_YOUR OBJECTIVE:_ A bare number is the only acceptable answer: how many lines of these entries include "nombre"?

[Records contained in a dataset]

= = = = =

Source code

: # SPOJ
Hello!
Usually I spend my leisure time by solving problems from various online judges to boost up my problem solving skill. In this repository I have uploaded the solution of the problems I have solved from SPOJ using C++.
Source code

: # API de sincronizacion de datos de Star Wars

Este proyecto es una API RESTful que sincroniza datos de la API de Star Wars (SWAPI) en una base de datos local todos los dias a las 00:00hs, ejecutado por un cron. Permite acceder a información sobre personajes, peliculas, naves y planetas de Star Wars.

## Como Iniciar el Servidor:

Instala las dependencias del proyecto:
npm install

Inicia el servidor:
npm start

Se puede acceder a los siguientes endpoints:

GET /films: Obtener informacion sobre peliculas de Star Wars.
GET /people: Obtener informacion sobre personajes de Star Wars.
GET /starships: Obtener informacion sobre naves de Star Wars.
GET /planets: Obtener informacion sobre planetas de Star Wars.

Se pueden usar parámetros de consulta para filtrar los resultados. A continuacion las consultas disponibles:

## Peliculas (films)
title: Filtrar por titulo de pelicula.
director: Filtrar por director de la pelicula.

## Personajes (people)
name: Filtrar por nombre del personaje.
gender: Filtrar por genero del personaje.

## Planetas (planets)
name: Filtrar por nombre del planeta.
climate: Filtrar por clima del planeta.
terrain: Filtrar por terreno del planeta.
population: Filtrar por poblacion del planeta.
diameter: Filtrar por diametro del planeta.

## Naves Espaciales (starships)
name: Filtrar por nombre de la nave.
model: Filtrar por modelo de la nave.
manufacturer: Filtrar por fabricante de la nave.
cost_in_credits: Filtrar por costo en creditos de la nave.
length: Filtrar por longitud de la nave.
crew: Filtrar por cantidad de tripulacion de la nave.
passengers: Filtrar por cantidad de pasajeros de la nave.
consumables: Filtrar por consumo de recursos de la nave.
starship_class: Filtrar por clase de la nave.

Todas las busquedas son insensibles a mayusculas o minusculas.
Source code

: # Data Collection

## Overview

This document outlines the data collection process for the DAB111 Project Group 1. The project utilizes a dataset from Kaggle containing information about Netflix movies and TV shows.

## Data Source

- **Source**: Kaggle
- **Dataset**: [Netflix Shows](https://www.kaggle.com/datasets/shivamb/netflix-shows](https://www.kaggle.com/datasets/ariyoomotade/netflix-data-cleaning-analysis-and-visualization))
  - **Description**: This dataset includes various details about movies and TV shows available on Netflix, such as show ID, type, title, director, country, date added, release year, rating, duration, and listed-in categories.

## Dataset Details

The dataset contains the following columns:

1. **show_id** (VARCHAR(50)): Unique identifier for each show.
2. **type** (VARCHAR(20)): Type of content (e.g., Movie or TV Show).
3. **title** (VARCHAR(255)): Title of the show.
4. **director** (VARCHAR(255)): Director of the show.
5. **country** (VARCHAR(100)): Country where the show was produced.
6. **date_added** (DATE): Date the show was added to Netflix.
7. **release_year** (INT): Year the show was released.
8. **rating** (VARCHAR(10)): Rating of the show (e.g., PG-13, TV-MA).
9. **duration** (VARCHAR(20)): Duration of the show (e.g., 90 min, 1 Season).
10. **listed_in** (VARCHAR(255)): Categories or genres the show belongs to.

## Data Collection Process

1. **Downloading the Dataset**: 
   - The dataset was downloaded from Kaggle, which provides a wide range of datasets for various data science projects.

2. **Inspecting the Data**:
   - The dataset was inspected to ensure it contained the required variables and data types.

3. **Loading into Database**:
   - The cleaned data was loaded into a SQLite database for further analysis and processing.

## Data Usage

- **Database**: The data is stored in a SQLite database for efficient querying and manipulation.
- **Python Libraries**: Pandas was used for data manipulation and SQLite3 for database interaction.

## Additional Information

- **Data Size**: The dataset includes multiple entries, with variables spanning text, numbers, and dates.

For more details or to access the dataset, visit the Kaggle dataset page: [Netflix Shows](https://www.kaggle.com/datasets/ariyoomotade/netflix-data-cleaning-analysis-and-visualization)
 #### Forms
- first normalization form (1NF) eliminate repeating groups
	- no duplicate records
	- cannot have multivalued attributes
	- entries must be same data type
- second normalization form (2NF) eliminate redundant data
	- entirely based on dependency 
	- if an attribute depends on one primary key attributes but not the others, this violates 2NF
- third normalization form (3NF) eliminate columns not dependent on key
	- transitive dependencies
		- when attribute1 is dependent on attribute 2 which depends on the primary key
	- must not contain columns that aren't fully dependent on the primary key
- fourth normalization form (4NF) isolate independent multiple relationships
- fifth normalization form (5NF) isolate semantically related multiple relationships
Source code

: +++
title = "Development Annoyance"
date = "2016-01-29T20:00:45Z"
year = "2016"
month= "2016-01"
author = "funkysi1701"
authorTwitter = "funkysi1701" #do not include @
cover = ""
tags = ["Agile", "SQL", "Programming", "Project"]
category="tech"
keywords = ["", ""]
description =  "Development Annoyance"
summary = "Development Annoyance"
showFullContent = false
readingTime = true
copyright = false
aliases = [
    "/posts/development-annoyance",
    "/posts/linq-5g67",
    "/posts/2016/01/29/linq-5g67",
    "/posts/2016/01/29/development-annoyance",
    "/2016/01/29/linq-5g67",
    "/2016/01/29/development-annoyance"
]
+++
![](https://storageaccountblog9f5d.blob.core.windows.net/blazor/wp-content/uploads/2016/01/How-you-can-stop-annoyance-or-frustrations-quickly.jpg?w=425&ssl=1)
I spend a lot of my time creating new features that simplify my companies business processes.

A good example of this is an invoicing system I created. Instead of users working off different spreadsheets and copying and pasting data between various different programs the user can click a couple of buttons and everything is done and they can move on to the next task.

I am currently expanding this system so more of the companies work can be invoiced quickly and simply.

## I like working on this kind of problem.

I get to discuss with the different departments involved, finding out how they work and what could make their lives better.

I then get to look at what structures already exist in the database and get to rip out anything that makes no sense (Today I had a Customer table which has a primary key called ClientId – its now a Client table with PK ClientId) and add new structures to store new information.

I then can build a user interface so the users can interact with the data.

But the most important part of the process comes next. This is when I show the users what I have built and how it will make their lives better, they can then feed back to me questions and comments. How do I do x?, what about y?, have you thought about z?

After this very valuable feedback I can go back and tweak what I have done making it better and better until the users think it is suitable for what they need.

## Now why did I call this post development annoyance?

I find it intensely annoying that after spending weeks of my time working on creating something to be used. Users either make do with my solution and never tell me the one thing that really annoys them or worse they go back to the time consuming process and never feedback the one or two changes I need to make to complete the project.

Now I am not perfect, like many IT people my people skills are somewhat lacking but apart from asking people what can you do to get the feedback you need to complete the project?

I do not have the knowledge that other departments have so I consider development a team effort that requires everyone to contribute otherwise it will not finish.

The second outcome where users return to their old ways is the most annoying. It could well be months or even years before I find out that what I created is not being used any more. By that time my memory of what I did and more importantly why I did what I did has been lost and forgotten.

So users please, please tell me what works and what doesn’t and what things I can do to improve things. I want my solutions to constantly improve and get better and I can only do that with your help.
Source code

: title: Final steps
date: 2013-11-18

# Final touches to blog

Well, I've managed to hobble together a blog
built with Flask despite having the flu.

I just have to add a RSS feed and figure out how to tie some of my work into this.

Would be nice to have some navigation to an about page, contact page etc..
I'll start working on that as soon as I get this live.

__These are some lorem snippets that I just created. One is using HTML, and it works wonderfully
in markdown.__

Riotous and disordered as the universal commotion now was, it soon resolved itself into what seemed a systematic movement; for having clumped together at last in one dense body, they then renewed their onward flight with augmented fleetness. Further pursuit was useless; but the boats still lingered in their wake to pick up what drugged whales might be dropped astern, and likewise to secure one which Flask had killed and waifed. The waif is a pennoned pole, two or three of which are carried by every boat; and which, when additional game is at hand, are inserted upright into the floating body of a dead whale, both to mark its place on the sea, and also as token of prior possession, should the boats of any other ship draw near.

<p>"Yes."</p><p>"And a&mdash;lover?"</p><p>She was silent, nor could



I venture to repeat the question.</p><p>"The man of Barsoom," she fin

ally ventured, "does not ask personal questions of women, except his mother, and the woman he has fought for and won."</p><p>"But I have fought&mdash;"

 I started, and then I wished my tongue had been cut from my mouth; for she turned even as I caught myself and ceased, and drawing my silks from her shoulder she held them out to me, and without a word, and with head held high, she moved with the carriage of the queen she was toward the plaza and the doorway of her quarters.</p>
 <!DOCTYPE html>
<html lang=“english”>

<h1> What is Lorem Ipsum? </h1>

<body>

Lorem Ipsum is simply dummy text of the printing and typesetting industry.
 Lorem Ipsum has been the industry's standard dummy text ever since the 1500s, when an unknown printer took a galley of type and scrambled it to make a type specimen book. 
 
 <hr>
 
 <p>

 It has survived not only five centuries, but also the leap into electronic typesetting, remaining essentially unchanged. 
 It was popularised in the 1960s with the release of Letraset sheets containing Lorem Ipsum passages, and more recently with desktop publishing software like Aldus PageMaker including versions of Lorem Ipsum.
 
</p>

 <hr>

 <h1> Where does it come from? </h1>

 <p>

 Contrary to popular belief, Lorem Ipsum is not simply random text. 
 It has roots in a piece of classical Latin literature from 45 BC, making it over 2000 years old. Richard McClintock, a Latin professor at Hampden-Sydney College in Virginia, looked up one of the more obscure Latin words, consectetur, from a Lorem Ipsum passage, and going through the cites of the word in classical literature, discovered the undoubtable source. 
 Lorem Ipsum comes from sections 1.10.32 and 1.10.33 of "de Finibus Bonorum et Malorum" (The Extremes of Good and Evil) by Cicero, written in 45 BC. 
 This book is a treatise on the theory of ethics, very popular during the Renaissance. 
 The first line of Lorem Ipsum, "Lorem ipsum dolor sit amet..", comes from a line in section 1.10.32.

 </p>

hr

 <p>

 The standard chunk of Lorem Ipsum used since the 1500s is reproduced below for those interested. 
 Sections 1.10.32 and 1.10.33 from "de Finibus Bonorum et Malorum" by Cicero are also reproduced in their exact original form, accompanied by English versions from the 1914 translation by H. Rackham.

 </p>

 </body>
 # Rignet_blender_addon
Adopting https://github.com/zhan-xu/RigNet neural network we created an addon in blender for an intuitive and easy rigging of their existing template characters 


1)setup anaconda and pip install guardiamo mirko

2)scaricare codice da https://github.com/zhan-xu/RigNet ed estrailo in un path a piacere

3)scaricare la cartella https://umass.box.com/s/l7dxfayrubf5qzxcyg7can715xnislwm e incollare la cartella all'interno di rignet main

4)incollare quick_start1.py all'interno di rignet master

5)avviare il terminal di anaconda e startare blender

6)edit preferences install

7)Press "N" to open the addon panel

= = = = =

_TASK RESPONSE:_ 3